Family Fun

Family activity is a priority.  It sounds so simple: one little family having experiences together. We are after all, just a family of four.

Not so simple for us.  Our lives have been structured around Riley’s needs for over eleven years now, day and night.  Just getting out the door is quite a production.  We rise through the night to adjust Riley and oftentimes spend the night with him in one of our arms.  The day begins with Riley’s medicines and breakfast, then on to dressing him… you get the idea.  Somehow between all that the rest of life’s details must be addressed while raising a typical child.  Through all this, John and I have decided we need to have a full life for all of us while still caring for Riley to the very best of our ability.  It does not leave much energy, time or resources.

We may not get out as much as we like as a family; but, we definitely try to enjoy life together.  John gets us out rollerblading, swimming… beach days.  Riley may eat first, but we are all at the table together.  On weekend mornings we rally to produce big breakfasts and afterward roll Riley out the door to enjoy the morning on wheels observing the local wildlife and pushing our rollerblade or biking skills. Ronan took two big trips in the past year to his extended family visiting Chicago, Michigan and Indiana and earlier playing nonstop in the New Hampshire snow.  I mention all this because at the beginning of the year as a Bear Scout the group gathered together to learn more about each of them as individuals.  Queried on his favorite family activities and places to go, Ronan could not come up with a single family activity or location that he enjoyed with us all together.  He liked going the bowling alley – with his friend.  No mention of any activities together as a family ever occurred to him. Dad took his answers hard.

Well, Ronan is only eight.  He will remember.  How can he not?  No family takes more photographs than this family.

But then of course, who could blame him for not thinking of activity as a family engagement.  Riley is always separated simply by the surroundings of a cumbersome wheelchair and lack of engagement skills.  He cannot be everywhere we go.

Last weekend one of the dad’s we know organized a bike trip.  This dad was amazingly inclusive sending out emails with details to every family he had in his address book asking them each to meet up as a family on a long bike route to the beach for play, lunch and ice cream.  It is a great idea!
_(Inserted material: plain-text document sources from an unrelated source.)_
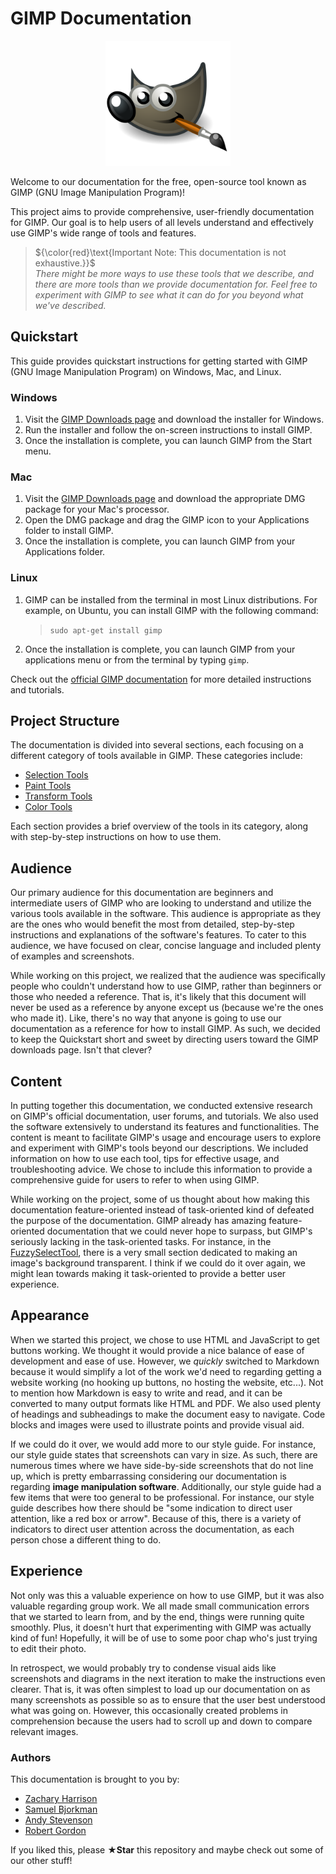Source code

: # GIMP Documentation

<p align="center">
    <img src="images/GIMPLogo.png" width="200" height="200">
</p>

Welcome to our documentation for the free, open-source tool known as GIMP (GNU Image Manipulation Program)! 

This project aims to provide comprehensive, user-friendly documentation for GIMP. Our goal is to help users of all levels understand and effectively use GIMP's wide range of tools and features. 

> ${\color{red}\text{Important Note: This documentation is not exhaustive.}}$  
> *There might be more ways to use these tools that we describe, and there are more tools than we provide documentation for. Feel free to experiment with GIMP to see what it can do for you beyond what we've described.*

## Quickstart

This guide provides quickstart instructions for getting started with GIMP (GNU Image Manipulation Program) on Windows, Mac, and Linux.

### Windows

1. Visit the [GIMP Downloads page](https://www.gimp.org/downloads/) and download the installer for Windows.
2. Run the installer and follow the on-screen instructions to install GIMP.
3. Once the installation is complete, you can launch GIMP from the Start menu.

### Mac

1. Visit the [GIMP Downloads page](https://www.gimp.org/downloads/) and download the appropriate DMG package for your Mac's processor.
2. Open the DMG package and drag the GIMP icon to your Applications folder to install GIMP.
3. Once the installation is complete, you can launch GIMP from your Applications folder.

### Linux

1. GIMP can be installed from the terminal in most Linux distributions. For example, on Ubuntu, you can install GIMP with the following command: 
   > `sudo apt-get install gimp`
2. Once the installation is complete, you can launch GIMP from your applications menu or from the terminal by typing `gimp`.

Check out the [official GIMP documentation](https://docs.gimp.org/2.10/en/) for more detailed instructions and tutorials.

## Project Structure

The documentation is divided into several sections, each focusing on a different category of tools available in GIMP. These categories include:

- [Selection Tools](Selection%20Tools)
- [Paint Tools](Paint%20Tools)
- [Transform Tools](Transform%20Tools)
- [Color Tools](Color%20Tools)

Each section provides a brief overview of the tools in its category, along with step-by-step instructions on how to use them.


## Audience

Our primary audience for this documentation are beginners and intermediate users of GIMP who are looking to understand and utilize the various tools available in the software. This audience is appropriate as they are the ones who would benefit the most from detailed, step-by-step instructions and explanations of the software's features. To cater to this audience, we have focused on clear, concise language and included plenty of examples and screenshots.

While working on this project, we realized that the audience was specifically people who couldn't understand how to use GIMP, rather than beginners or those who needed a reference. That is, it's likely that this document will never be used as a reference by anyone except us (because we're the ones who made it). Like, there's no way that anyone is going to use our documentation as a reference for how to install GIMP. As such, we decided to keep the Quickstart short and sweet by directing users toward the GIMP downloads page. Isn't that clever?

## Content

In putting together this documentation, we conducted extensive research on GIMP's official documentation, user forums, and tutorials. We also used the software extensively to understand its features and functionalities. The content is meant to facilitate GIMP's usage and encourage users to explore and experiment with GIMP's tools beyond our descriptions. We included information on how to use each tool, tips for effective usage, and troubleshooting advice. We chose to include this information to provide a comprehensive guide for users to refer to when using GIMP.

While working on the project, some of us thought about how making this documentation feature-oriented instead of task-oriented kind of defeated the purpose of the documentation. GIMP already has amazing feature-oriented documentation that we could never hope to surpass, but GIMP's seriously lacking in the task-oriented tasks. For instance, in the [FuzzySelectTool](Selection%20Tools/FuzzySelectTool.md), there is a very small section dedicated to making an image's background transparent. I think if we could do it over again, we might lean towards making it task-oriented to provide a better user experience.

## Appearance

When we started this project, we chose to use HTML and JavaScript to get buttons working. We thought it would provide a nice balance of ease of development and ease of use. However, we *quickly* switched to Markdown because it would simplify a lot of the work we'd need to regarding getting a website working (no hooking up buttons, no hosting the website, etc...). Not to mention how Markdown is easy to write and read, and it can be converted to many output formats like HTML and PDF. We also used plenty of headings and subheadings to make the document easy to navigate. Code blocks and images were used to illustrate points and provide visual aid.

If we could do it over, we would add more to our style guide. For instance, our style guide states that screenshots can vary in size. As such, there are numerous times where we have side-by-side screenshots that do not line up, which is pretty embarrassing considering our documentation is regarding **image manipulation software**. Additionally, our style guide had a few items that were too general to be professional. For instance, our style guide describes how there should be "some indication to direct user attention, like a red box or arrow". Because of this, there is a variety of indicators to direct user attention across the documentation, as each person chose a different thing to do. 

## Experience

Not only was this a valuable experience on how to use GIMP, but it was also valuable regarding group work. We all made small communication errors that we started to learn from, and by the end, things were running quite smoothly. Plus, it doesn't hurt that experimenting with GIMP was actually kind of fun! Hopefully, it will be of use to some poor chap who's just trying to edit their photo.

In retrospect, we would probably try to condense visual aids like screenshots and diagrams in the next iteration to make the instructions even clearer. That is, it was often simplest to load up our documentation on as many screenshots as possible so as to ensure that the user best understood what was going on. However, this occasionally created problems in comprehension because the users had to scroll up and down to compare relevant images. 


### Authors

This documentation is brought to you by:
- [Zachary Harrison](https://github.com/Zachary-Harrison)
- [Samuel Bjorkman](https://github.com/snbjorkman)
- [Andy Stevenson](https://github.com/andystevenson910)
- [Robert Gordon](https://github.com/darkmono112)

If you liked this, please **★Star** this repository and maybe check out some of our other stuff!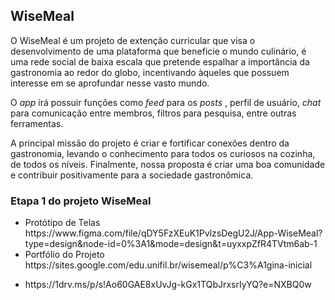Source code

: <h2>WiseMeal</h2>

<p> O WiseMeal é um projeto de extenção curricular que visa o desenvolvimento de uma plataforma que beneficie o mundo culinário, é uma rede social de baixa escala que pretende espalhar a importância da gastronomia ao redor do globo, incentivando àqueles que possuem interesse em se aprofundar nesse vasto mundo. </p>
<p> O <em>app</em> irá possuir funções como <em>feed</em> para os <em>posts</em> , perfil de usuário, <em>chat</em> para comunicação entre membros, filtros para pesquisa, entre outras ferramentas. </p> 
<p> A principal missão do projeto é criar e fortificar conexões dentro da gastronomia, levando o conhecimento para todos os curiosos na cozinha, de todos os níveis. Finalmente, nossa proposta é criar uma boa comunidade e contribuir positivamente para a sociedade gastronômica.</p>

<h3>Etapa 1 do projeto WiseMeal</h3>
<ul>
  <li>Protótipo de Telas</li>
  https://www.figma.com/file/qDY5FzXEuK1PvlzsDegU2J/App-WiseMeal?type=design&node-id=0%3A1&mode=design&t=uyxxpZfR4TVtm6ab-1
  <li>Portfólio do Projeto</li>
  https://sites.google.com/edu.unifil.br/wisemeal/p%C3%A1gina-inicial
</ul>

<ul>
  <li>
    https://1drv.ms/p/s!Ao60GAE8xUvJg-kGx1TQbJrxsrIyYQ?e=NXBQ0w
  </li>
</ul>




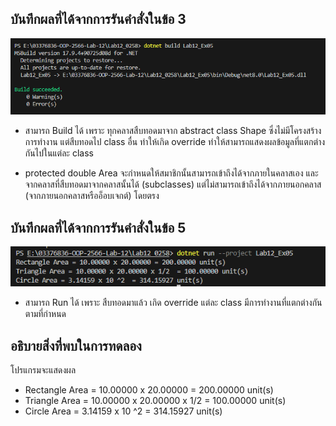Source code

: ## บันทึกผลที่ได้จากการรันคำสั่งในข้อ 3

![pic](/Pictures/pic-11.png)

- สามารถ Build ได้ เพราะ ทุกคลาสสืบทอดมาจาก abstract class Shape ซึ่งไม่มีโครงสร้างการทำงาน แต่สืบทอดไป class อื่น ทำให้เกิด override ทำให้สามารถแสดงผลข้อมูลที่แตกต่างกันไปในแต่ละ class

- protected double Area จะกำหนดให้สมาชิกนั้นสามารถเข้าถึงได้จากภายในคลาสเอง และจากคลาสที่สืบทอดมาจากคลาสนั้นได้ (subclasses) แต่ไม่สามารถเข้าถึงได้จากภายนอกคลาส (จากภายนอกคลาสหรืออ็อบเจกต์) โดยตรง

## บันทึกผลที่ได้จากการรันคำสั่งในข้อ 5

![pic](/Pictures/pic-12.png)

- สามารถ Run ได้ เพราะ สืบทอดมาแล้ว เกิด override แต่ละ class มีการทำงานที่แตกต่างกันตามที่กำหนด

## อธิบายสิ่งที่พบในการทดลอง

โปรแกรมจะแสดงผล

- Rectangle Area = 10.00000 x 20.00000 = 200.00000 unit(s)
- Triangle Area = 10.00000 x 20.00000 x 1/2  = 100.00000 unit(s)
- Circle Area = 3.14159 x 10 ^2  = 314.15927 unit(s)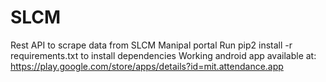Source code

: # SLCM
Rest API to scrape data from SLCM Manipal portal
Run pip2 install -r requirements.txt to install dependencies
Working android app available at: https://play.google.com/store/apps/details?id=mit.attendance.app
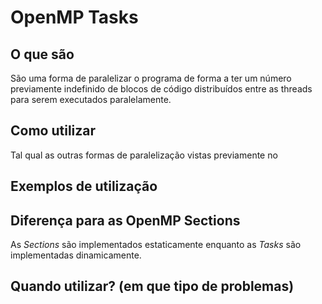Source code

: # OpenMP Tasks

## O que são

São uma forma de paralelizar o programa de forma a ter um número previamente indefinido de blocos de código distribuídos entre as threads para serem executados paralelamente.

## Como utilizar

Tal qual as outras formas de paralelização vistas previamente no

## Exemplos de utilização

## Diferença para as OpenMP Sections

As *Sections* são implementados estaticamente enquanto as *Tasks* são implementadas dinamicamente.

## Quando utilizar? (em que tipo de problemas)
Whole families did show up.  Our family… well, this is not an event for Riley.  I biked alone to the meeting site to get some exercise, meeting up with John and the boys in the van.  John and I exchanged Riley and the van for a bike.  Riley and I drove off as moms’, dads’ and kids all organized into one huge bicycle group.  No, I guess family fun doesn’t come quite so regularly for us.  It poked a little at me.  Participating as a family as all the others who turned up could do was not an option. I rode alone, Riley had no interaction and we waited at home for the return of the rest of our family.  Yet, it would have felt like far more than a poke should this family not have been asked.  I sincerely appreciate our inclusive friend and my husband for being willing to take on these activities so that our youngest can have these experiences.

Should you be wondering… the bicycle adventure really was pretty great for all the kids.  Yes, some young families with training wheels fell behind.  A few mom’s did tire.  But they all turned up and gave it their best.  They must have been quite a sight travelling west on the Bonita Beach Road sidewalk.  Ronan told me traffic slowed for them to honk and wave.  A motorcyclist made sure to wave to every child encouraging them on.

Family fun and togetherness… we try and I sincerely hope it becomes easier.  It is not the big days my father organized when I was a child, they are smaller scale but I hope just as memorable in the end.  Just as memorable, even if they did not happen to be reported in a boy scout meeting.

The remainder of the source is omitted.